Ever meet someone who gives you a weird vibe or perception right off the bat just from the way they shake your hand or from the manner in which they stand? Maybe they instantly put you off and give you the sense that they are weak or arrogant? Or lying? Or are uber fabulous?
This weekend, a friend of mine was telling me about an encounter with a guy she’s had a crush on for years. A fireman…he’s hot, sexy, tall, sculpted, delicious and a great guy to boot. He’s also married. She said that while they were catching up, he was continuously twirling his wedding ring and that caught her attention. To her, his body language was sending signals that she read as “I might be married but I am available and interested.”
That got me thinking, what messages does my body language give off? Do I play with my wedding rings when talking to people? If I do, do people think this means I am unhappily married? Because nothing could be further from the truth.
Wikipedia defines body language as a form of non-verbal communication, which consists of body posture, gestures, facial expressions, and eye movements and we send and interpret such signals almost entirely subconsciously. A variety of research estimates that anywhere between 60 to 93 percent of all meaning is derived from our body language.
Yikes. That’s pretty steep. It makes me more self-conscious as to what kind of subtle messages I might be unintentionally putting out to the world without even really realizing it. According to About.com, my two most comfortable ways of standing are likely giving off the wrong impression:
- Crossed arms might indicate that a person is feeling defensive, self-protective or closed-off.
- Standing with hands placed on the hips can be an indication that a person is ready and in control, or it can also possibly be a sign of aggressiveness.
For me, typically it’s a matter of comfort or warmth. In situations like networking or meeting new people, I feel awkward standing with my arms dangling at my side (and I am almost always cold) so crossing them or putting them on my hips is most comfortable. Honestly, I didn’t think there was anything else to it but it sounds like people may perceive me to be defensive, closed-off, and even aggressive – oops. Not great impressions to make when networking.
And then there is the handshake. This one probably sets up our first impression and a weak or overtly strong handshake can make or break it. I have always prided myself on having a great handshake. My hand held vertical and neutral, with a firm yet not “break your hand” squeeze, and I always follow through with lots of sincere eye contact. When someone reciprocates with a tea-cup or a bone crusher, I just want to scream, sit them down, and teach them how to do it right. Major pet peeve. It totally gives a terrible impression of them either being weak and passive or arrogant and controlling.

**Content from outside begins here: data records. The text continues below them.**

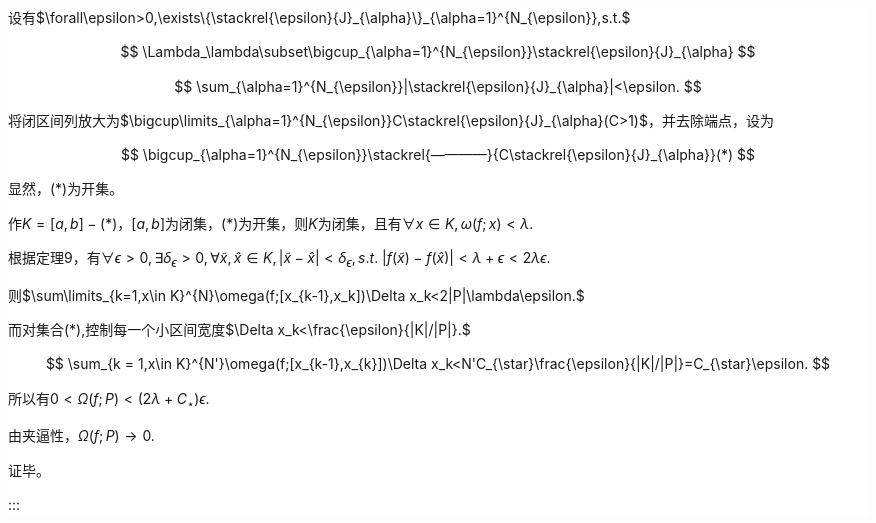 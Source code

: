 设有$\forall\epsilon>0,\exists\{\stackrel{\epsilon}{J}_{\alpha}\}_{\alpha=1}^{N_{\epsilon}},s.t.$

$$
\Lambda_\lambda\subset\bigcup_{\alpha=1}^{N_{\epsilon}}\stackrel{\epsilon}{J}_{\alpha}
$$

$$
\sum_{\alpha=1}^{N_{\epsilon}}|\stackrel{\epsilon}{J}_{\alpha}|<\epsilon.
$$

将闭区间列放大为$\bigcup\limits_{\alpha=1}^{N_{\epsilon}}C\stackrel{\epsilon}{J}_{\alpha}(C>1)$，并去除端点，设为

$$
\bigcup_{\alpha=1}^{N_{\epsilon}}\stackrel{————}{C\stackrel{\epsilon}{J}_{\alpha}}(*)
$$

显然，$(*)$为开集。

作$K=[a,b]-(*)$，$[a,b]$为闭集，$(*)$为开集，则$K$为闭集，且有$\forall x\in K,\omega(f;x)<\lambda.$

根据定理9，有$\forall\epsilon>0,\exists\delta_{\epsilon}>0,\forall\tilde{x},\hat{x}\in K,|\tilde{x}-\hat{x}|<\delta_{\epsilon},s.t.\ |f(\tilde{x})-f(\hat{x})|<\lambda+\epsilon<2\lambda\epsilon.$

则$\sum\limits_{k=1,x\in K}^{N}\omega(f;[x_{k-1},x_k])\Delta x_k<2|P|\lambda\epsilon.$

而对集合$(*)$,控制每一个小区间宽度$\Delta x_k<\frac{\epsilon}{|K|/|P|}.$

$$
\sum_{k = 1,x\in K}^{N'}\omega(f;[x_{k-1},x_{k}])\Delta x_k<N'C_{\star}\frac{\epsilon}{|K|/|P|}=C_{\star}\epsilon.
$$

所以有$0<\Omega(f;P)<(2\lambda+C_{\star})\epsilon.$

由夹逼性，$\Omega(f;P)\rightarrow 0.$

证毕。

::: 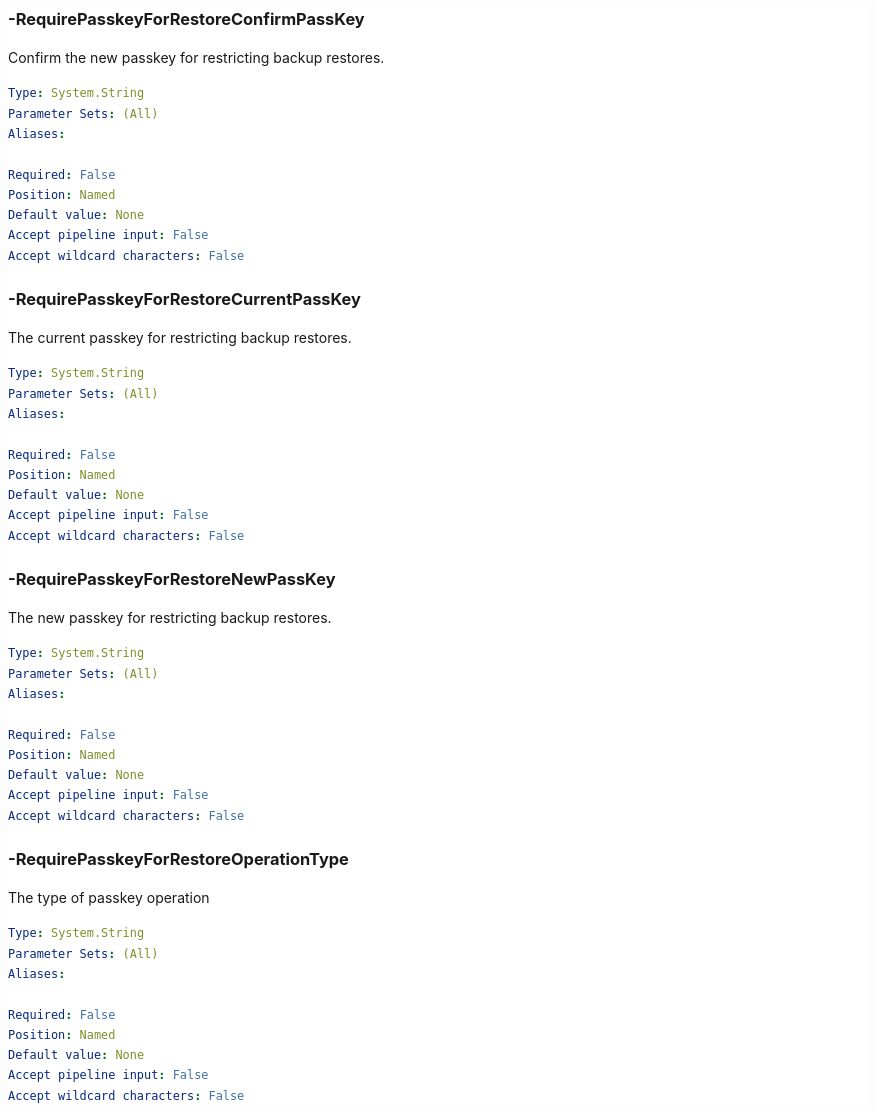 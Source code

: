 ### -RequirePasskeyForRestoreConfirmPassKey
Confirm the new passkey for restricting backup restores.

```yaml
Type: System.String
Parameter Sets: (All)
Aliases:

Required: False
Position: Named
Default value: None
Accept pipeline input: False
Accept wildcard characters: False
```

### -RequirePasskeyForRestoreCurrentPassKey
The current passkey for restricting backup restores.

```yaml
Type: System.String
Parameter Sets: (All)
Aliases:

Required: False
Position: Named
Default value: None
Accept pipeline input: False
Accept wildcard characters: False
```

### -RequirePasskeyForRestoreNewPassKey
The new passkey for restricting backup restores.

```yaml
Type: System.String
Parameter Sets: (All)
Aliases:

Required: False
Position: Named
Default value: None
Accept pipeline input: False
Accept wildcard characters: False
```

### -RequirePasskeyForRestoreOperationType
The type of passkey operation

```yaml
Type: System.String
Parameter Sets: (All)
Aliases:

Required: False
Position: Named
Default value: None
Accept pipeline input: False
Accept wildcard characters: False
```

Check out this video on the ten types of handshakes out there with instructions on how to get it just right:
On wedding ring twirling, I found out my friend may have actually interpreted him correctly. Patti Wood, a body language expert, wrote on her blog that if a person twists their wedding ring as they are talking to you it typically means they are attracted to you and they are aware of the bond they are under and have a desire to ignore that bond.
Interesting. Here on out, I will certainly make sure I am not twirling mine inadvertently.
I do think there is some truth to body language and non-verbal cues. I can see how a basic understanding of do’s and don’ts would be useful to ensure that my non-verbal cues match my verbal ones and my intentions; especially in professional or networking situations where I may not have the opportunity to fully impart my “winning” personality! I want to ensure that people are left with the right impression.
How aware are you of what your body language is saying? Ever been misconceived by your body language?